This week, the US Securities and Exchange Commission (SEC) has said it will review nine Bitcoin exchange-traded funds (ETFs) it disapproved on August 24. The letter sent to NYSE Group senior counsel David De Gregorio by SEC secretary Brent Fields read: "This letter is to…
This week, the US Securities and Exchange Commission (SEC) has said it will review nine Bitcoin exchange-traded funds (ETFs) it disapproved on August 24.
The letter sent to NYSE Group senior counsel David De Gregorio by SEC secretary Brent Fields read:
“This letter is to notify you that, pursuant to Rule 43 I of the Commission’s Rules of Practice, 17 CFR 20 I .43 1, the Commission will review the delegated action. In accordance with Rule 431 (e), the August 22 order is stayed until the Commission orders otherwise.”

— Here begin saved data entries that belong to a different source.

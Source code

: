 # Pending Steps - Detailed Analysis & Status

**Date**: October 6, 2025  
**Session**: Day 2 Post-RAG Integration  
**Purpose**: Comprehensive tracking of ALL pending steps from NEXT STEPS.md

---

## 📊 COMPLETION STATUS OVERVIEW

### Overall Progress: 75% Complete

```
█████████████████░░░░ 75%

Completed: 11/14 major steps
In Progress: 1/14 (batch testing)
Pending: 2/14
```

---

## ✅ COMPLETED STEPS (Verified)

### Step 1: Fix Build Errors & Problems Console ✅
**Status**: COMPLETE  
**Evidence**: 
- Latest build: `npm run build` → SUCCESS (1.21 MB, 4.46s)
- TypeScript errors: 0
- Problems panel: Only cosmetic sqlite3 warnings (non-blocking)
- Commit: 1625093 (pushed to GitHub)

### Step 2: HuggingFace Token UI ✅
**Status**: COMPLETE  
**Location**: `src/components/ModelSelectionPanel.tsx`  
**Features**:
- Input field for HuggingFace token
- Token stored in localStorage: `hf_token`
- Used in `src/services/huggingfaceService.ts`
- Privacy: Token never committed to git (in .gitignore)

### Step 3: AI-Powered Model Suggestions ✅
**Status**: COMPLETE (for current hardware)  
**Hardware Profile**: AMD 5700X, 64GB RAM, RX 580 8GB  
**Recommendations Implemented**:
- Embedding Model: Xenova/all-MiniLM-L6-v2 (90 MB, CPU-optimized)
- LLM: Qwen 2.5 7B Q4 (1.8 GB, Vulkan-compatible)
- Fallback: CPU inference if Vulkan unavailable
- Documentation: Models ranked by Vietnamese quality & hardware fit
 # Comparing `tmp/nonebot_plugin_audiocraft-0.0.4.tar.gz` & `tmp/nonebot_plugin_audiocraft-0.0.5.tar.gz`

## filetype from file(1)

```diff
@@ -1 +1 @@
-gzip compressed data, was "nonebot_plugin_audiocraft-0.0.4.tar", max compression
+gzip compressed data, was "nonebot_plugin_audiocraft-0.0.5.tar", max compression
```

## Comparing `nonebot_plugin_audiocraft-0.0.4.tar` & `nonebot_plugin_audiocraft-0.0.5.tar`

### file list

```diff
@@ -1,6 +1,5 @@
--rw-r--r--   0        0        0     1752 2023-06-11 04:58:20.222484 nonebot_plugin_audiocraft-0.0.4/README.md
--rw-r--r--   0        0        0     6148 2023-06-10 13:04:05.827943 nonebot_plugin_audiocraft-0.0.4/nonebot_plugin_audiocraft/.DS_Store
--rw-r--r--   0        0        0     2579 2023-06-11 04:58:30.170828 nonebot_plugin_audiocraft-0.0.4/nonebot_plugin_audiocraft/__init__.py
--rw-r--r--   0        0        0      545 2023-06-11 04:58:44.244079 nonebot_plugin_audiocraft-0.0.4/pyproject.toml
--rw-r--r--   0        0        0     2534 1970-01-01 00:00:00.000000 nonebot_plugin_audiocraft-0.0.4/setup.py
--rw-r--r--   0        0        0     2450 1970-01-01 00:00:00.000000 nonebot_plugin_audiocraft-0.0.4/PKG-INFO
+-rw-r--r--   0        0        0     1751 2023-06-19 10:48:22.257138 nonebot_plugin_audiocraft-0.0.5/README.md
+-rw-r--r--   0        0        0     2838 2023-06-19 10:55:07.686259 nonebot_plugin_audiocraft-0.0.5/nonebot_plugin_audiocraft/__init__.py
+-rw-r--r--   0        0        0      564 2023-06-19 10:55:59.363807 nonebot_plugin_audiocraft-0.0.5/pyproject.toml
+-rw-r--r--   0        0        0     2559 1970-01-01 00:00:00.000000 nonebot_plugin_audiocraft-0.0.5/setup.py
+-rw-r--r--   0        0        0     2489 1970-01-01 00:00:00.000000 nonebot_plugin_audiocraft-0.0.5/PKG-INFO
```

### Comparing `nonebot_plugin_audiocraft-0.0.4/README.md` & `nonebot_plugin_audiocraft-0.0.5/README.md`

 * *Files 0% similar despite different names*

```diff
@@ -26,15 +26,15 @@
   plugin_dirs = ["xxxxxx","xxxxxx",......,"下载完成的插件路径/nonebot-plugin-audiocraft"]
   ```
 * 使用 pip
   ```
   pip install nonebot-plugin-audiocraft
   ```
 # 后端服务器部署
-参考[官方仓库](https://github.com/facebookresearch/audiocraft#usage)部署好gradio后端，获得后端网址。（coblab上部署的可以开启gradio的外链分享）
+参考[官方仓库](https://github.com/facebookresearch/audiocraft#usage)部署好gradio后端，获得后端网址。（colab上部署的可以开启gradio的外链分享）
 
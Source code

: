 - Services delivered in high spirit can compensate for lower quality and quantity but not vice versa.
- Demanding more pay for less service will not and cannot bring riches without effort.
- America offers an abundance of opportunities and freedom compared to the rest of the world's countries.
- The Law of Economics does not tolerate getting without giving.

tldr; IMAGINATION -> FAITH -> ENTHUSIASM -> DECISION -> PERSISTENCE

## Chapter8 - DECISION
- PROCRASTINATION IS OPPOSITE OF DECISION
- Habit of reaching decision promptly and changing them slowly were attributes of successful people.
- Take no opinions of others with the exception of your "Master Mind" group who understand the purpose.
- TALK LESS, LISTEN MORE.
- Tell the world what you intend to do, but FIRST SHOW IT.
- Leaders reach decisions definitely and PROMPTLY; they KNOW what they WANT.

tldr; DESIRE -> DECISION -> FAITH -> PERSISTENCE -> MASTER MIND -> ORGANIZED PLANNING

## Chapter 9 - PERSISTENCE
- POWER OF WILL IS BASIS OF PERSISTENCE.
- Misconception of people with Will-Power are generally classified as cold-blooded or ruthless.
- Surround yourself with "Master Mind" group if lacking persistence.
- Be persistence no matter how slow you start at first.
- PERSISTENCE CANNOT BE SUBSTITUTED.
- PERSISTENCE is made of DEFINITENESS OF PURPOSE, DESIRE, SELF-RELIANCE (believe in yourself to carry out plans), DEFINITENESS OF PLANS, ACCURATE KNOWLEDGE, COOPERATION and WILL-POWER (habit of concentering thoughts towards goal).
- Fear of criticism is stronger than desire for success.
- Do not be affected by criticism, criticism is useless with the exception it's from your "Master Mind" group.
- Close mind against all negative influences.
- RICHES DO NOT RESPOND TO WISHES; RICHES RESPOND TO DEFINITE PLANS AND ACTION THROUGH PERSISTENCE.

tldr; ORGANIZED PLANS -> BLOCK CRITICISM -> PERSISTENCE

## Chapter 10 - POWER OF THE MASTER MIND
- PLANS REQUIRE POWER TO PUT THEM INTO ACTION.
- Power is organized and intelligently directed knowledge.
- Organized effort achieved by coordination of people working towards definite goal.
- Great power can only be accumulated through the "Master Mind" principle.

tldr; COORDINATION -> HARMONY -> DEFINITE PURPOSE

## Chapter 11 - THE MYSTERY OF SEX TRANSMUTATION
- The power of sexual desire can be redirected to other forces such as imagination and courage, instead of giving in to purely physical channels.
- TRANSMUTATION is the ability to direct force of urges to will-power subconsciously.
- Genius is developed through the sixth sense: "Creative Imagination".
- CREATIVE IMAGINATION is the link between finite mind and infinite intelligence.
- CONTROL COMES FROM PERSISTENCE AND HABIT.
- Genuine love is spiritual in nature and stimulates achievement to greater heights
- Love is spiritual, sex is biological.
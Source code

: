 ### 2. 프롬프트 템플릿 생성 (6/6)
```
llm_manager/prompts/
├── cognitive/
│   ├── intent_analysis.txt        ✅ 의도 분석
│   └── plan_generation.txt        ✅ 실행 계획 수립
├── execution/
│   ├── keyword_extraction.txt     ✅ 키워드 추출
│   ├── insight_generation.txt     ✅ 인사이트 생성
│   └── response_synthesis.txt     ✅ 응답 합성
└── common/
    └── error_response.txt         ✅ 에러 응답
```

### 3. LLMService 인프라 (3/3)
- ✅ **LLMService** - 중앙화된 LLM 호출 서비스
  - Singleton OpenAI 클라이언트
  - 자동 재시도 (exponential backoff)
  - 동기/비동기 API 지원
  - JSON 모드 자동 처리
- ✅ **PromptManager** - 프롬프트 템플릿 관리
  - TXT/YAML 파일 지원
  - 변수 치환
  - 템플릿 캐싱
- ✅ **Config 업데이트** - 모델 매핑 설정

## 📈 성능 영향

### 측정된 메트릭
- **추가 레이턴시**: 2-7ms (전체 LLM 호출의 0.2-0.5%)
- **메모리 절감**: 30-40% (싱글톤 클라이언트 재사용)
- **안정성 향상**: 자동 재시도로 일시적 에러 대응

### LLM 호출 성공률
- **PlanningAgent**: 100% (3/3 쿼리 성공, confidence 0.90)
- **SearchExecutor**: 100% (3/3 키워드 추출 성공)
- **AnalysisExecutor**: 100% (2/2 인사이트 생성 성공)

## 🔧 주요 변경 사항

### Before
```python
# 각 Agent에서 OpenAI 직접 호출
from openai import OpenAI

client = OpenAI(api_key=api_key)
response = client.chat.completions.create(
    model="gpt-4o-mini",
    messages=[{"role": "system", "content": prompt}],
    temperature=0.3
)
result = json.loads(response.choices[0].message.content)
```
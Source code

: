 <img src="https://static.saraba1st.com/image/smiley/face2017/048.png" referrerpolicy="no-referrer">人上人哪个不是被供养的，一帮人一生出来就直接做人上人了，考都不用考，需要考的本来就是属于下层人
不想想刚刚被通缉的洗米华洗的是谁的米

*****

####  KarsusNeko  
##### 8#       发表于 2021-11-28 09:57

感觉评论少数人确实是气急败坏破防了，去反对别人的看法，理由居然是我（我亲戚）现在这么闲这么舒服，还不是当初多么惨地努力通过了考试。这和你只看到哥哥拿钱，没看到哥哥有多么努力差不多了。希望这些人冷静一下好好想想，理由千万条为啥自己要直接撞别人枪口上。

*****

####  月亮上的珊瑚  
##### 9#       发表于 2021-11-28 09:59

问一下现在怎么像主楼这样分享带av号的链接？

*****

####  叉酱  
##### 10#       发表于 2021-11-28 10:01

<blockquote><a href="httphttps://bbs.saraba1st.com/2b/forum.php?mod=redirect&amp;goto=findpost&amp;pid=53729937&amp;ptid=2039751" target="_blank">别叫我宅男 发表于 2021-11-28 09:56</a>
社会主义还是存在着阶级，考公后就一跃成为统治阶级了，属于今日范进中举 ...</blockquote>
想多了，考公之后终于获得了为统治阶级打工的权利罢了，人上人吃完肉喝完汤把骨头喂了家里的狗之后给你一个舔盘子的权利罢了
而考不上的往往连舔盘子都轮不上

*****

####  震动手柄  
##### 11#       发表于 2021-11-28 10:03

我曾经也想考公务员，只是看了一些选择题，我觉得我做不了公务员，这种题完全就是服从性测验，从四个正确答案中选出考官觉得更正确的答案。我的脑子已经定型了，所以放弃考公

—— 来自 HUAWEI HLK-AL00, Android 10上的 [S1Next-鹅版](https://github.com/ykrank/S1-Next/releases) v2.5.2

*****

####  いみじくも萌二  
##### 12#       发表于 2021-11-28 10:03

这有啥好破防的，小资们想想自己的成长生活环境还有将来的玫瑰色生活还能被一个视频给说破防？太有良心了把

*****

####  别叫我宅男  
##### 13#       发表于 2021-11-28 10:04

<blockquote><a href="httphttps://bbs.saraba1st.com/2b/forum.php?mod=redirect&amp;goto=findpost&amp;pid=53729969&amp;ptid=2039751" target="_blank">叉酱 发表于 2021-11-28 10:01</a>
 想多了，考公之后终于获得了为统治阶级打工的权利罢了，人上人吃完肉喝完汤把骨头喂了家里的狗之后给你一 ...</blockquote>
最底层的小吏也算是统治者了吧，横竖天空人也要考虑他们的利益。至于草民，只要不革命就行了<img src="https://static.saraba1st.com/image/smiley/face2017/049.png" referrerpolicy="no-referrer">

Jake Chervinsky, a government enforcement defense & securities litigation attorney at Kobre Kim LLP, recently explained in a statement that the revision of the ETFs was initiated by SEC commissioner Hester Peirce and that it only takes a single commissioner to order a review.
Last month, upon the disapproval of the Winklevoss Bitcoin ETF, commissioner Peirce expressed her optimism towards ETFs and said that Bitcoin ETFs are worthy enough to hit US markets.
According to Chervinsky, the ordered revision of the nine ETFs is only methodical and the outcome of the revision will lead to the same conclusion the SEC disclosed on August 24.
“Don’t get too excited, folks. Under Rule 431 of the SEC’s Rules of Practice, it only takes a single Commissioner to order a review like this. Hester Peirce deserves credit & respect for putting up a fight, but there’s no reason to think yesterday’s rejections will be reversed.
Final thought on bitcoin ETFs for the week: the SEC’s primary goal is to exercise jurisdiction over crypto markets (by any means necessary). Congress hasn’t given them regulatory authority, so they’re essentially trying to coerce ETF sponsors into surveilling the market for them.”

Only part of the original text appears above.